Speaking of which, I had some interesting moments while building the F# part. With the new SDK, the image is no longer returned as a separate entity but rather as a byte array. This requires me to handle array resizing in C# and VB.NET - not that big of a problem for an experienced developer. But I haven't had a chance to work a lot with F#, so that's when I found out that Array.Resize might not be the perfect choice.

Take a look at these fragments:

let ds : byte = Convert.ToByte(1)
let dummySkeleton : Skeleton = new Skeleton(TrackingState = SkeletonTrackingState.Tracked)

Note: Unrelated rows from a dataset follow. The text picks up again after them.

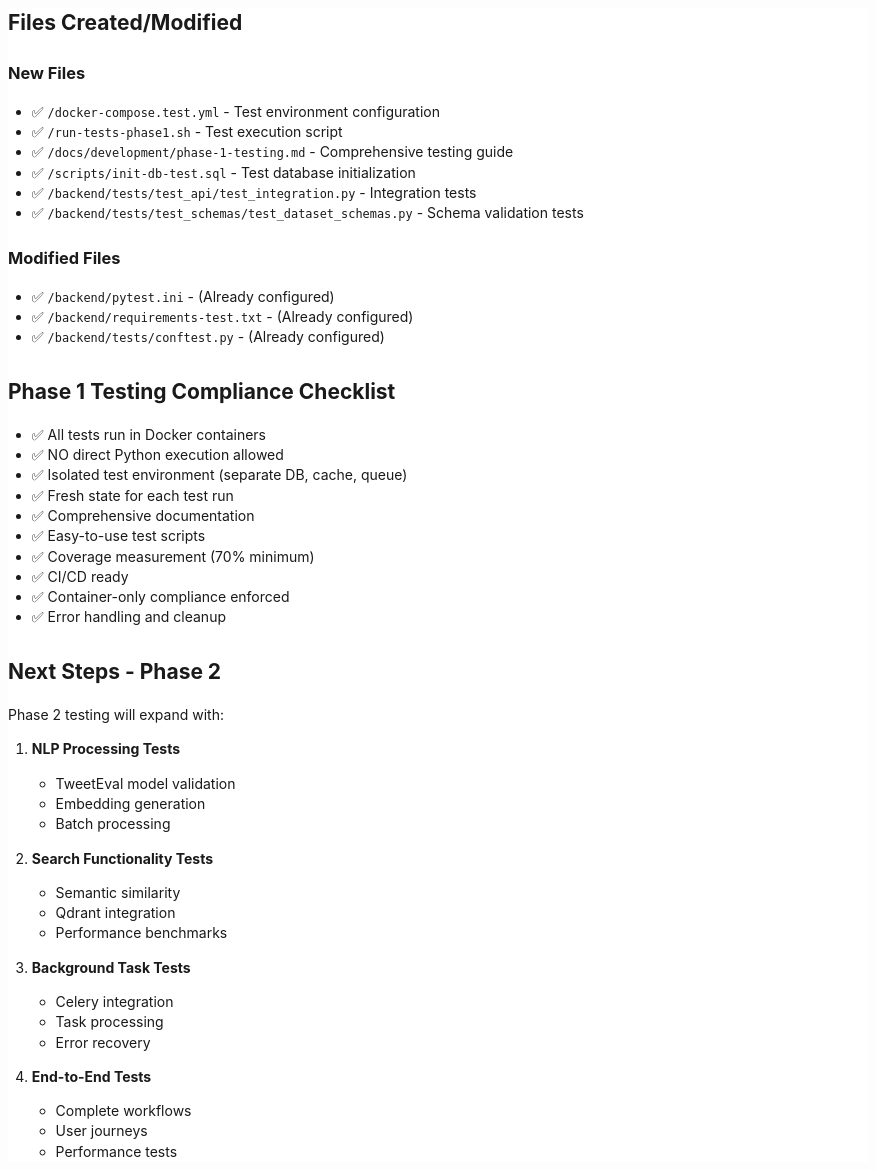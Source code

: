 ## Files Created/Modified

### New Files
- ✅ `/docker-compose.test.yml` - Test environment configuration
- ✅ `/run-tests-phase1.sh` - Test execution script
- ✅ `/docs/development/phase-1-testing.md` - Comprehensive testing guide
- ✅ `/scripts/init-db-test.sql` - Test database initialization
- ✅ `/backend/tests/test_api/test_integration.py` - Integration tests
- ✅ `/backend/tests/test_schemas/test_dataset_schemas.py` - Schema validation tests

### Modified Files
- ✅ `/backend/pytest.ini` - (Already configured)
- ✅ `/backend/requirements-test.txt` - (Already configured)
- ✅ `/backend/tests/conftest.py` - (Already configured)

## Phase 1 Testing Compliance Checklist

- ✅ All tests run in Docker containers
- ✅ NO direct Python execution allowed
- ✅ Isolated test environment (separate DB, cache, queue)
- ✅ Fresh state for each test run
- ✅ Comprehensive documentation
- ✅ Easy-to-use test scripts
- ✅ Coverage measurement (70% minimum)
- ✅ CI/CD ready
- ✅ Container-only compliance enforced
- ✅ Error handling and cleanup

## Next Steps - Phase 2

Phase 2 testing will expand with:

1. **NLP Processing Tests**
   - TweetEval model validation
   - Embedding generation
   - Batch processing

2. **Search Functionality Tests**
   - Semantic similarity
   - Qdrant integration
   - Performance benchmarks

3. **Background Task Tests**
   - Celery integration
   - Task processing
   - Error recovery

4. **End-to-End Tests**
   - Complete workflows
   - User journeys
   - Performance tests
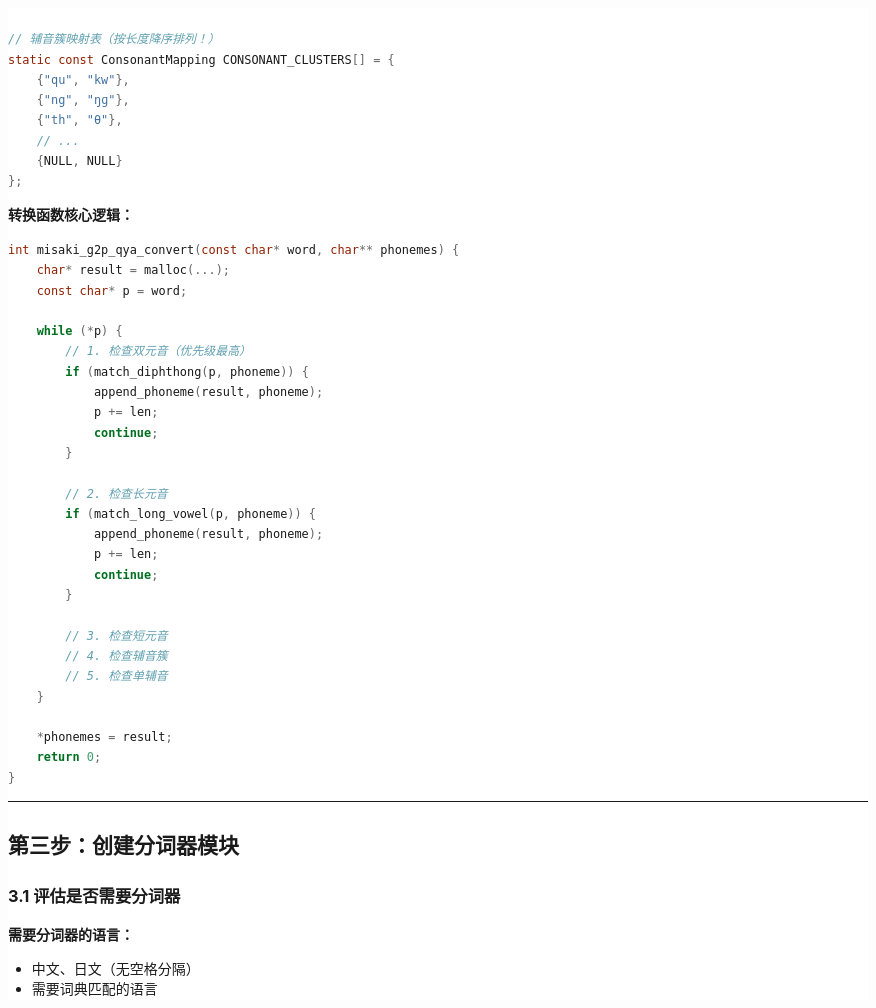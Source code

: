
 ```c

// 辅音簇映射表（按长度降序排列！）
static const ConsonantMapping CONSONANT_CLUSTERS[] = {
    {"qu", "kw"},
    {"ng", "ŋɡ"},
    {"th", "θ"},
    // ...
    {NULL, NULL}
};
```

**转换函数核心逻辑：**

```c
int misaki_g2p_qya_convert(const char* word, char** phonemes) {
    char* result = malloc(...);
    const char* p = word;
    
    while (*p) {
        // 1. 检查双元音（优先级最高）
        if (match_diphthong(p, phoneme)) {
            append_phoneme(result, phoneme);
            p += len;
            continue;
        }
        
        // 2. 检查长元音
        if (match_long_vowel(p, phoneme)) {
            append_phoneme(result, phoneme);
            p += len;
            continue;
        }
        
        // 3. 检查短元音
        // 4. 检查辅音簇
        // 5. 检查单辅音
    }
    
    *phonemes = result;
    return 0;
}
```

---

## 第三步：创建分词器模块

### 3.1 评估是否需要分词器

**需要分词器的语言：**
- 中文、日文（无空格分隔）
- 需要词典匹配的语言
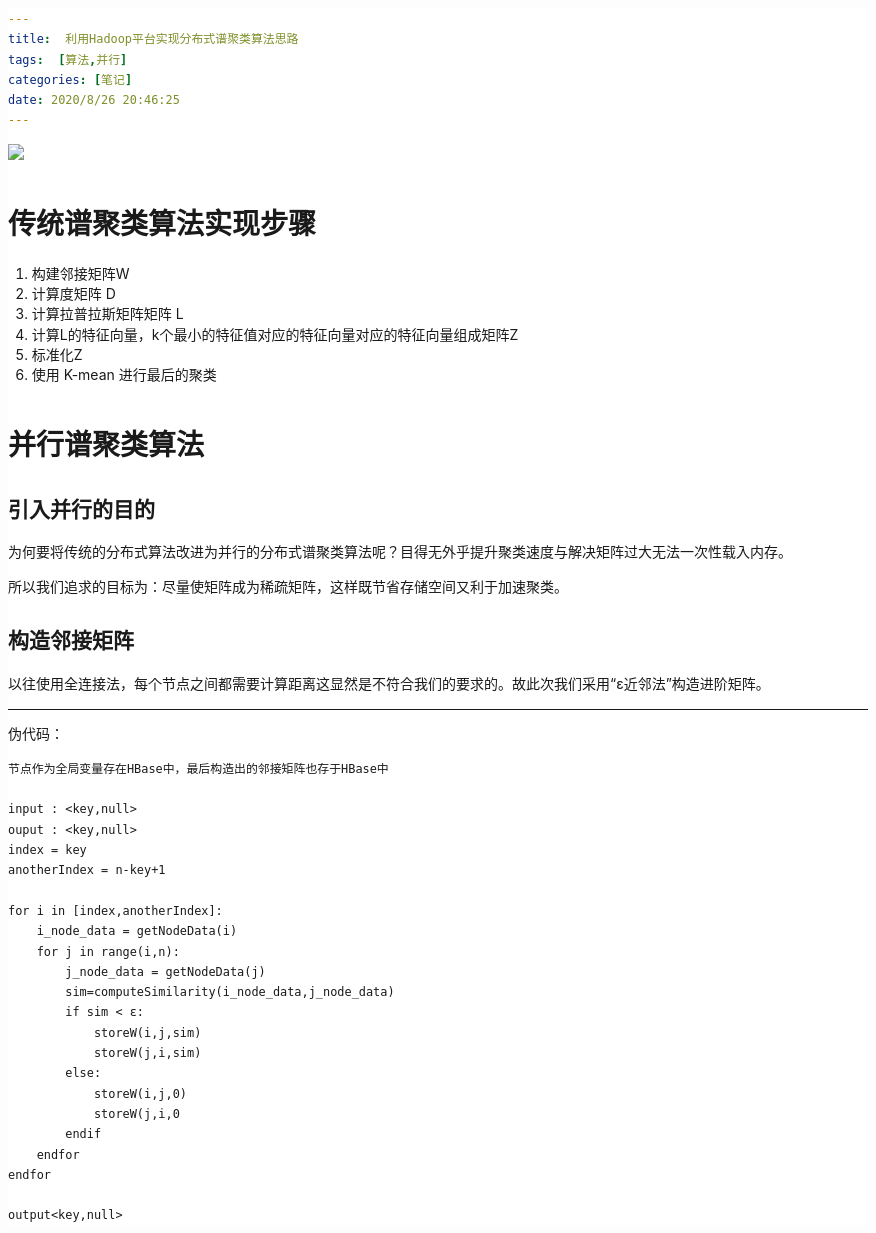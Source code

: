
 ```yaml
---
title:  利用Hadoop平台实现分布式谱聚类算法思路
tags:  [算法,并行]
categories: [笔记]
date: 2020/8/26 20:46:25
---
```




![](https://b3logfile.com/bing/20181031.jpg?imageView2/1/w/960/h/540/interlace/1/q/100)




# 传统谱聚类算法实现步骤

1. 构建邻接矩阵W
2. 计算度矩阵 D
3. 计算拉普拉斯矩阵矩阵 L
4. 计算L的特征向量，k个最小的特征值对应的特征向量对应的特征向量组成矩阵Z
5. 标准化Z
6. 使用 K-mean 进行最后的聚类

# 并行谱聚类算法

## 引入并行的目的

为何要将传统的分布式算法改进为并行的分布式谱聚类算法呢？目得无外乎提升聚类速度与解决矩阵过大无法一次性载入内存。

所以我们追求的目标为：尽量使矩阵成为稀疏矩阵，这样既节省存储空间又利于加速聚类。

## 构造邻接矩阵

以往使用全连接法，每个节点之间都需要计算距离这显然是不符合我们的要求的。故此次我们采用“ε近邻法”构造进阶矩阵。

---

伪代码：

```
节点作为全局变量存在HBase中，最后构造出的邻接矩阵也存于HBase中

input : <key,null>
ouput : <key,null>
index = key 
anotherIndex = n-key+1

for i in [index,anotherIndex]:
    i_node_data = getNodeData(i)
    for j in range(i,n):
        j_node_data = getNodeData(j)
        sim=computeSimilarity(i_node_data,j_node_data)
        if sim < ε:
            storeW(i,j,sim)
            storeW(j,i,sim)
        else:
            storeW(i,j,0)
            storeW(j,i,0
        endif
    endfor
endfor

output<key,null>
```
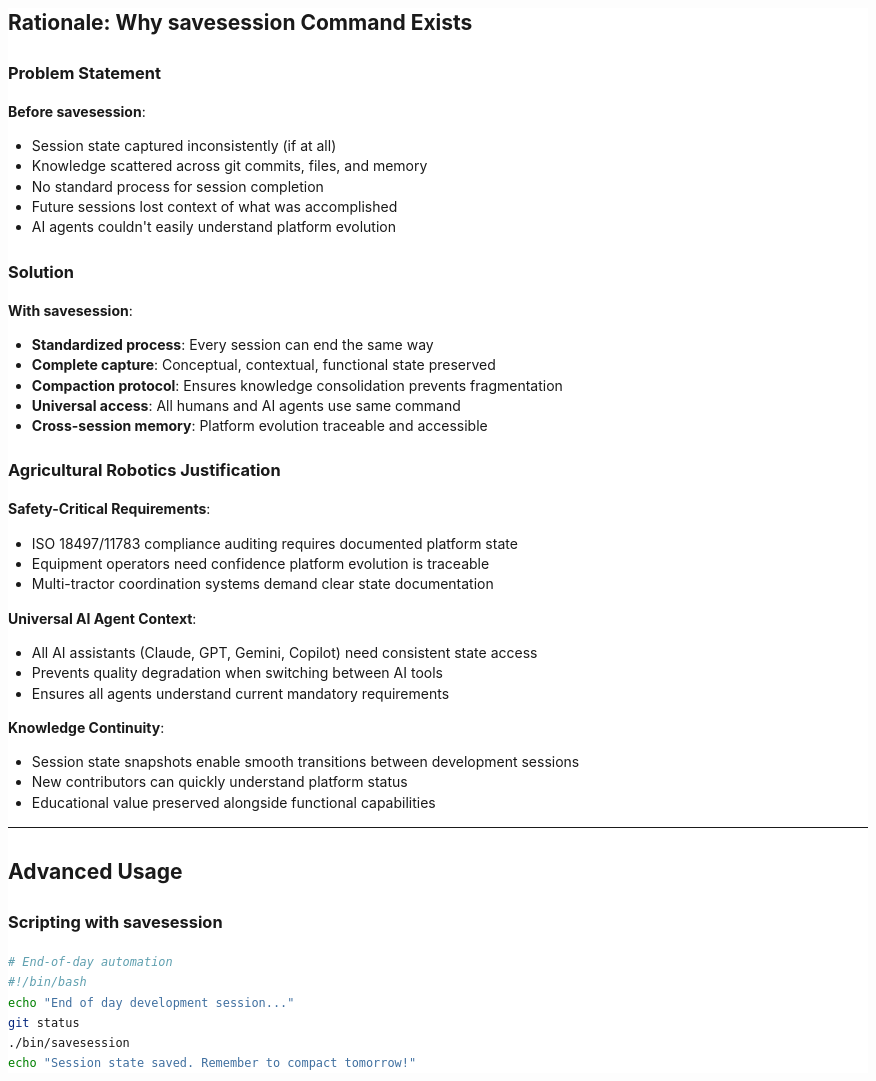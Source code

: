 
## Rationale: Why savesession Command Exists

### Problem Statement

**Before savesession**:
- Session state captured inconsistently (if at all)
- Knowledge scattered across git commits, files, and memory
- No standard process for session completion
- Future sessions lost context of what was accomplished
- AI agents couldn't easily understand platform evolution

### Solution

**With savesession**:
- **Standardized process**: Every session can end the same way
- **Complete capture**: Conceptual, contextual, functional state preserved
- **Compaction protocol**: Ensures knowledge consolidation prevents fragmentation
- **Universal access**: All humans and AI agents use same command
- **Cross-session memory**: Platform evolution traceable and accessible

### Agricultural Robotics Justification

**Safety-Critical Requirements**:
- ISO 18497/11783 compliance auditing requires documented platform state
- Equipment operators need confidence platform evolution is traceable
- Multi-tractor coordination systems demand clear state documentation

**Universal AI Agent Context**:
- All AI assistants (Claude, GPT, Gemini, Copilot) need consistent state access
- Prevents quality degradation when switching between AI tools
- Ensures all agents understand current mandatory requirements

**Knowledge Continuity**:
- Session state snapshots enable smooth transitions between development sessions
- New contributors can quickly understand platform status
- Educational value preserved alongside functional capabilities

---

## Advanced Usage

### Scripting with savesession

```bash
# End-of-day automation
#!/bin/bash
echo "End of day development session..."
git status
./bin/savesession
echo "Session state saved. Remember to compact tomorrow!"
```
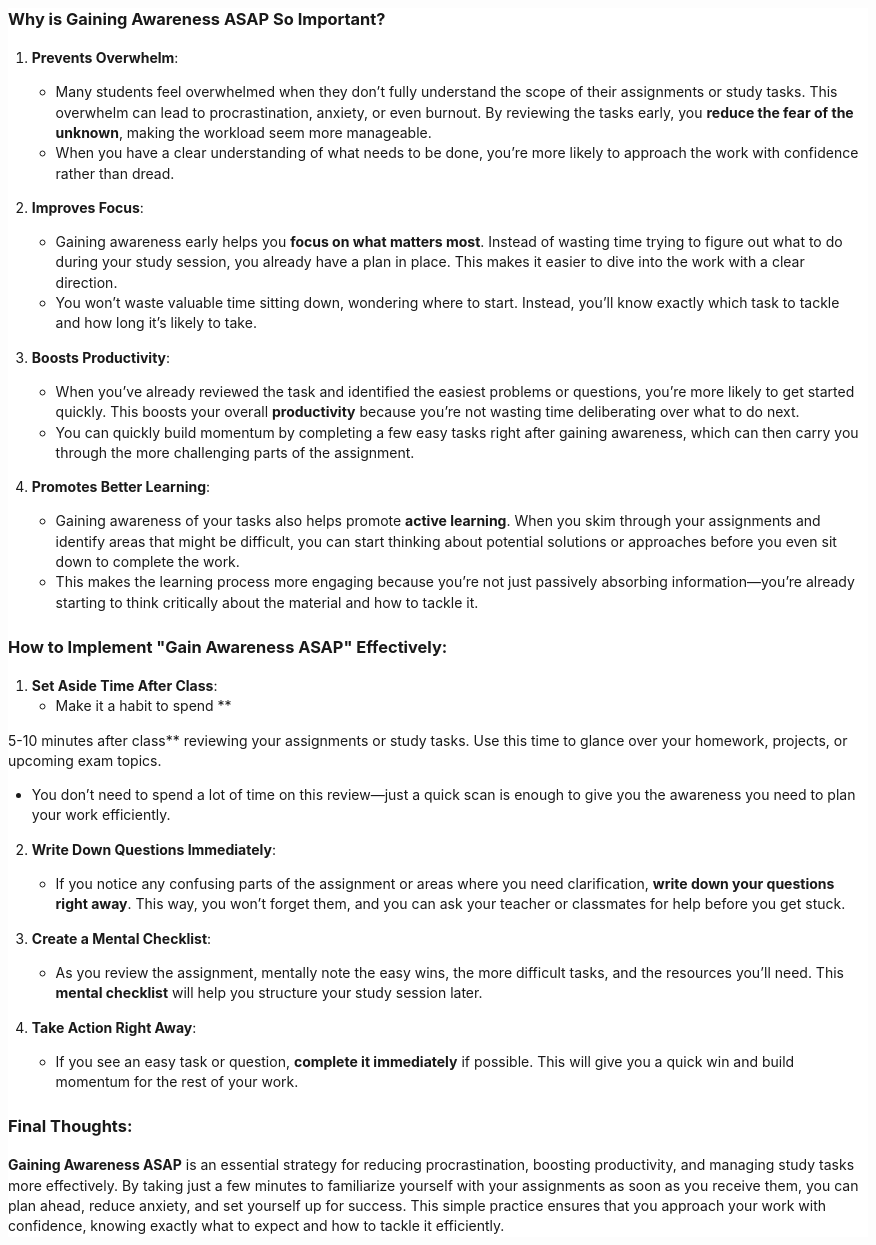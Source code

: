 ### Why is Gaining Awareness ASAP So Important?

1. **Prevents Overwhelm**:
   - Many students feel overwhelmed when they don’t fully understand the scope of their assignments or study tasks. This overwhelm can lead to procrastination, anxiety, or even burnout. By reviewing the tasks early, you **reduce the fear of the unknown**, making the workload seem more manageable.
   - When you have a clear understanding of what needs to be done, you’re more likely to approach the work with confidence rather than dread.

2. **Improves Focus**:
   - Gaining awareness early helps you **focus on what matters most**. Instead of wasting time trying to figure out what to do during your study session, you already have a plan in place. This makes it easier to dive into the work with a clear direction.
   - You won’t waste valuable time sitting down, wondering where to start. Instead, you’ll know exactly which task to tackle and how long it’s likely to take.

3. **Boosts Productivity**:
   - When you’ve already reviewed the task and identified the easiest problems or questions, you’re more likely to get started quickly. This boosts your overall **productivity** because you’re not wasting time deliberating over what to do next.
   - You can quickly build momentum by completing a few easy tasks right after gaining awareness, which can then carry you through the more challenging parts of the assignment.

4. **Promotes Better Learning**:
   - Gaining awareness of your tasks also helps promote **active learning**. When you skim through your assignments and identify areas that might be difficult, you can start thinking about potential solutions or approaches before you even sit down to complete the work.
   - This makes the learning process more engaging because you’re not just passively absorbing information—you’re already starting to think critically about the material and how to tackle it.

### How to Implement "Gain Awareness ASAP" Effectively:

1. **Set Aside Time After Class**:
   - Make it a habit to spend **

5-10 minutes after class** reviewing your assignments or study tasks. Use this time to glance over your homework, projects, or upcoming exam topics.
   - You don’t need to spend a lot of time on this review—just a quick scan is enough to give you the awareness you need to plan your work efficiently.

2. **Write Down Questions Immediately**:
   - If you notice any confusing parts of the assignment or areas where you need clarification, **write down your questions right away**. This way, you won’t forget them, and you can ask your teacher or classmates for help before you get stuck.

3. **Create a Mental Checklist**:
   - As you review the assignment, mentally note the easy wins, the more difficult tasks, and the resources you’ll need. This **mental checklist** will help you structure your study session later.

4. **Take Action Right Away**:
   - If you see an easy task or question, **complete it immediately** if possible. This will give you a quick win and build momentum for the rest of your work.

### Final Thoughts:
**Gaining Awareness ASAP** is an essential strategy for reducing procrastination, boosting productivity, and managing study tasks more effectively. By taking just a few minutes to familiarize yourself with your assignments as soon as you receive them, you can plan ahead, reduce anxiety, and set yourself up for success. This simple practice ensures that you approach your work with confidence, knowing exactly what to expect and how to tackle it efficiently.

// Thanks to Richard Minerich (@rickasaurus) for helping me figure out
// some array concepts in F#.
let mutable pixelData : byte array = [| |]
let mutable skeletons : Skeleton array = [| |]

Initially, I didn't think of these arrays as mutable. So I tried directly resizing them to no avail. Later, Richard Minerich, a F# MVP, suggested that I re-create the array instead. So in the re-initialization parts of the code, I used something like this:

pixelData <- Array.create r.PixelDataLength ds

This solved one problem, but I had to jump yet another hoop. As I was testing the C# "harness", I noticed that I can get a tracked skeleton while I am sitting in a chair - the camera sees me from waist up. This was good, however, when I tried to test the same code translated to F#, the skeleton tracking was not working. As it turns out, for an unknown (at the moment) reason, the F# application reacts in a weird way to a waist-up user position, not seeing the skeleton. Once I stand up, so the camera caught my full height, everything works fine.

This should not generally affect performance and can be considered a potential SDK/hardware limitation.

PS: The released templates should also be compatible with the Kinect for Windows sensor.